Posted by: gaddeswarup | May 26, 2007 at 09:06 AM
The links did not go through. Mark Thoma's post:
http://economistsview.typepad.com/economistsview/2006/12/an_interview_wi.html
Two articles I tried to mention are:
"Academic Knowledge and Expert Authority in American Economics" by Mike Reay and "The Construction of a Global Profession: The Transnationalization of Economics" by Marion Fourcade.
Posted by: gaddeswarup | May 26, 2007 at 09:18 AM
Well said, Mr Rodrik. However, neoclassical methodology often comes bundled with some so-called "standard" assumptions, making it difficult to distinguish it from the method of deducting appropriate policy from preferences. This reminds me of something Robert Solow said some time ago:
"I will just say that the macro community has perpetrated a rhetorical swindle on itself, and on its students. (Evidently some of the students realize this, but not their teachers!) If you pick up any "modern macro" paper, it tells you it will exhibit a "micro-founded" model...it is, of course, the representative-agent, infinite-horizon, intertemporal-optimization-with-conventional-constraints story...it is as if my diet consisted entirely of carrots, and, when asked why, I reply grandly that I am a vegetarian. Being a vegetarian is not excuse for choosing and, worse, promoting a ridiculously restricted menu."
Posted by: jb | May 26, 2007 at 09:57 AM
Clearly there is a need for better definition of what is neoclassical economics if one is to conclude "Neoclassical economics teaches you how to think, not what to think."
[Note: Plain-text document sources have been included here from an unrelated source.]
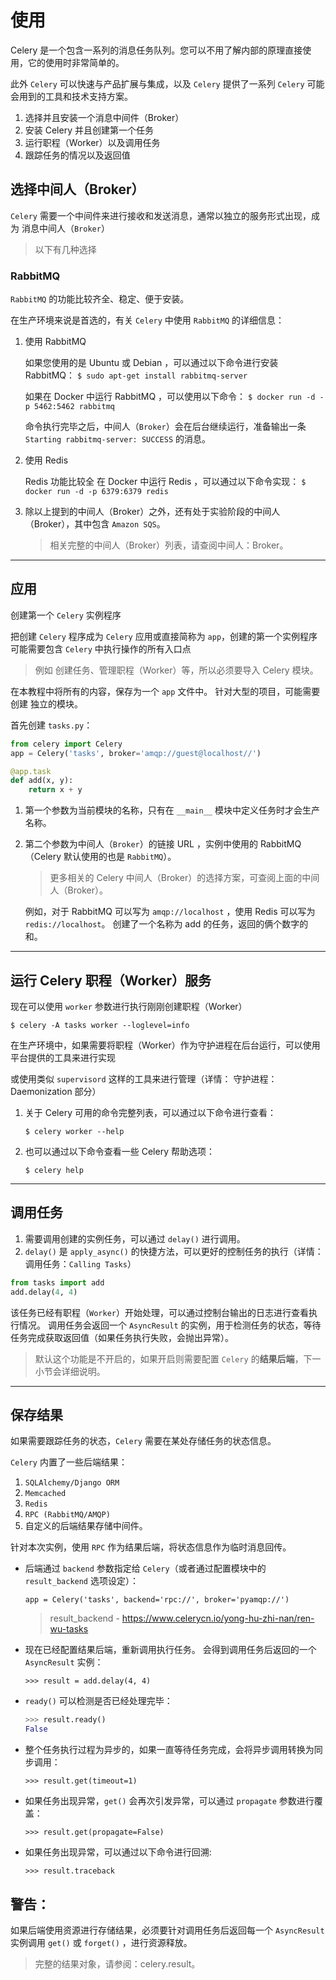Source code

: # 使用

Celery 是一个包含一系列的消息任务队列。您可以不用了解内部的原理直接使用，它的使用时非常简单的。

此外 `Celery` 可以快速与产品扩展与集成，以及 `Celery` 提供了一系列 `Celery` 可能会用到的工具和技术支持方案。

1. 选择并且安装一个消息中间件（Broker）
2. 安装 Celery 并且创建第一个任务
3. 运行职程（Worker）以及调用任务
4. 跟踪任务的情况以及返回值

## 选择中间人（Broker）

`Celery` 需要一个中间件来进行接收和发送消息，通常以独立的服务形式出现，成为 消息中间人（`Broker`）

> 以下有几种选择

### RabbitMQ

`RabbitMQ` 的功能比较齐全、稳定、便于安装。

在生产环境来说是首选的，有关 `Celery` 中使用 `RabbitMQ` 的详细信息：

1.  使用 RabbitMQ

    如果您使用的是 Ubuntu 或 Debian ，可以通过以下命令进行安装 RabbitMQ：
    `$ sudo apt-get install rabbitmq-server`

    如果在 Docker 中运行 RabbitMQ ，可以使用以下命令：
    `$ docker run -d -p 5462:5462 rabbitmq`

    命令执行完毕之后，中间人（`Broker`）会在后台继续运行，准备输出一条 `Starting rabbitmq-server: SUCCESS` 的消息。

2.  使用 Redis

    Redis 功能比较全
    在 Docker 中运行 Redis ，可以通过以下命令实现：
    `$ docker run -d -p 6379:6379 redis`

3.  除以上提到的中间人（Broker）之外，还有处于实验阶段的中间人（Broker），其中包含 `Amazon SQS`。

    > 相关完整的中间人（Broker）列表，请查阅中间人：Broker。

---

## 应用

创建第一个 `Celery` 实例程序

把创建 `Celery` 程序成为 `Celery` 应用或直接简称为 `app`，创建的第一个实例程序可能需要包含 `Celery` 中执行操作的所有入口点

> 例如 创建任务、管理职程（Worker）等，所以必须要导入 Celery 模块。

在本教程中将所有的内容，保存为一个 `app` 文件中。
针对大型的项目，可能需要创建 独立的模块。

首先创建 `tasks.py`：

```python
from celery import Celery
app = Celery('tasks', broker='amqp://guest@localhost//')

@app.task
def add(x, y):
    return x + y
```

1. 第一个参数为当前模块的名称，只有在 `__main__` 模块中定义任务时才会生产名称。

2. 第二个参数为中间人（`Broker`）的链接 URL ，实例中使用的 RabbitMQ（Celery 默认使用的也是 `RabbitMQ`）。

   > 更多相关的 Celery 中间人（Broker）的选择方案，可查阅上面的中间人（Broker）。

   例如，对于 RabbitMQ 可以写为 `amqp://localhost` ，使用 Redis 可以写为 `redis://localhost`。
   创建了一个名称为 add 的任务，返回的俩个数字的和。

---

## 运行 Celery 职程（Worker）服务

现在可以使用 `worker` 参数进行执行刚刚创建职程（Worker）

`$ celery -A tasks worker --loglevel=info`

在生产环境中，如果需要将职程（Worker）作为守护进程在后台运行，可以使用平台提供的工具来进行实现

或使用类似 `supervisord` 这样的工具来进行管理（详情： 守护进程：Daemonization 部分）

1. 关于 Celery 可用的命令完整列表，可以通过以下命令进行查看：

   `$ celery worker --help`

2. 也可以通过以下命令查看一些 Celery 帮助选项：

   `$ celery help`

---

## 调用任务

1. 需要调用创建的实例任务，可以通过 `delay()` 进行调用。
2. `delay()` 是 `apply_async()` 的快捷方法，可以更好的控制任务的执行（详情：调用任务：`Calling Tasks`）

```python
from tasks import add
add.delay(4, 4)
```

该任务已经有职程（`Worker`）开始处理，可以通过控制台输出的日志进行查看执行情况。
调用任务会返回一个 `AsyncResult` 的实例，用于检测任务的状态，等待任务完成获取返回值（如果任务执行失败，会抛出异常）。

> 默认这个功能是不开启的，如果开启则需要配置 `Celery` 的**结果后端**，下一小节会详细说明。

---

## 保存结果

如果需要跟踪任务的状态，`Celery` 需要在某处存储任务的状态信息。

`Celery` 内置了一些后端结果：

1. `SQLAlchemy/Django ORM`
2. `Memcached`
3. `Redis`
4. `RPC (RabbitMQ/AMQP)`
5. 自定义的后端结果存储中间件。

针对本次实例，使用 `RPC` 作为结果后端，将状态信息作为临时消息回传。

- 后端通过 `backend` 参数指定给 `Celery`（或者通过配置模块中的`result_backend` 选项设定）：

  `app = Celery('tasks', backend='rpc://', broker='pyamqp://')`

  > result_backend - <https://www.celerycn.io/yong-hu-zhi-nan/ren-wu-tasks>

- 现在已经配置结果后端，重新调用执行任务。
  会得到调用任务后返回的一个 `AsyncResult` 实例：

  `>>> result = add.delay(4, 4)`

- `ready()` 可以检测是否已经处理完毕：

  ```python
  >>> result.ready()
  False
  ```

- 整个任务执行过程为异步的，如果一直等待任务完成，会将异步调用转换为同步调用：

  `>>> result.get(timeout=1)`

- 如果任务出现异常，`get()` 会再次引发异常，可以通过 `propagate` 参数进行覆盖：

  `>>> result.get(propagate=False)`

- 如果任务出现异常，可以通过以下命令进行回溯:

  `>>> result.traceback`

## 警告：

如果后端使用资源进行存储结果，必须要针对调用任务后返回每一个 `AsyncResult` 实例调用 `get()` 或 `forget()` ，进行资源释放。

> 完整的结果对象，请参阅：celery.result。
This is especially true if you compare it to heterodox economics. The main differences are about the underlying assumptions about path dependence, perfect rationality versus bounded rationality, returns to scale, etc... If the basic assumptions of conventional economics are NOT considered to be part of neoclassical economics, what is left? And if they are part of neoclassical economics, then neoclassical economics is partly teaching you "WHAT to think". And so is heterodox economics for that matter.
I think a better statement is "Economics teaches you how to think, not what to think." The rest, neoclassical versus heterodox, is mostly a matter of different assumptions (which do not get empirically verified for the most part) and thus, beliefs rather than methodology.
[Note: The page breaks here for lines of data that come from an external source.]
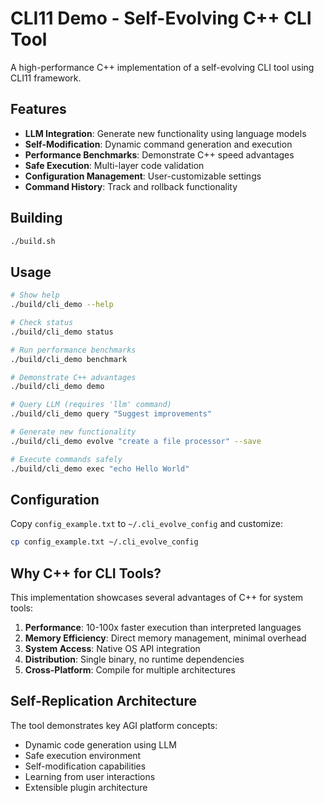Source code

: # CLI11 Demo - Self-Evolving C++ CLI Tool

A high-performance C++ implementation of a self-evolving CLI tool using CLI11 framework.

## Features

- **LLM Integration**: Generate new functionality using language models
- **Self-Modification**: Dynamic command generation and execution
- **Performance Benchmarks**: Demonstrate C++ speed advantages
- **Safe Execution**: Multi-layer code validation
- **Configuration Management**: User-customizable settings
- **Command History**: Track and rollback functionality

## Building

```bash
./build.sh
```

## Usage

```bash
# Show help
./build/cli_demo --help

# Check status
./build/cli_demo status

# Run performance benchmarks
./build/cli_demo benchmark

# Demonstrate C++ advantages
./build/cli_demo demo

# Query LLM (requires 'llm' command)
./build/cli_demo query "Suggest improvements"

# Generate new functionality
./build/cli_demo evolve "create a file processor" --save

# Execute commands safely
./build/cli_demo exec "echo Hello World"
```

## Configuration

Copy `config_example.txt` to `~/.cli_evolve_config` and customize:

```bash
cp config_example.txt ~/.cli_evolve_config
```

## Why C++ for CLI Tools?

This implementation showcases several advantages of C++ for system tools:

1. **Performance**: 10-100x faster execution than interpreted languages
2. **Memory Efficiency**: Direct memory management, minimal overhead
3. **System Access**: Native OS API integration
4. **Distribution**: Single binary, no runtime dependencies
5. **Cross-Platform**: Compile for multiple architectures

## Self-Replication Architecture

The tool demonstrates key AGI platform concepts:
- Dynamic code generation using LLM
- Safe execution environment
- Self-modification capabilities
- Learning from user interactions
- Extensible plugin architecture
Posted by: Jean-Francois | May 26, 2007 at 11:06 AM
I think Jean-Francois nails down the issues precisely.
In the past neo-classicals fought classicals, Keynesians and others mainly over the issue of a few assumptions. They also won many key battles mainly for having been armed at the time with better technical apparatus.
But much progress has been made over many decades in building the technical apparatus to now analyze markets in the presence of asymmetric information, enforcement problems, and other frictions and experimental evidence has also now made it clear that many of those original 'neo-classical' assumptions (convex preferences, concave production functions, etc) need to be handled with extreme caution and that many important and interesting phenomena only really make sense once they are abandoned entirely. Indeed I think it is fair to say that the 'neo-classical' research project was pretty much completed with Arrow-Debreu. Almost everything interesting in Economics since then has been interesting precisely because it departs from that narrow 'neo-classical' set of assumptions (lets call it the Arrow-Debreu-Hecksher-Ohlin-Samuelson' world).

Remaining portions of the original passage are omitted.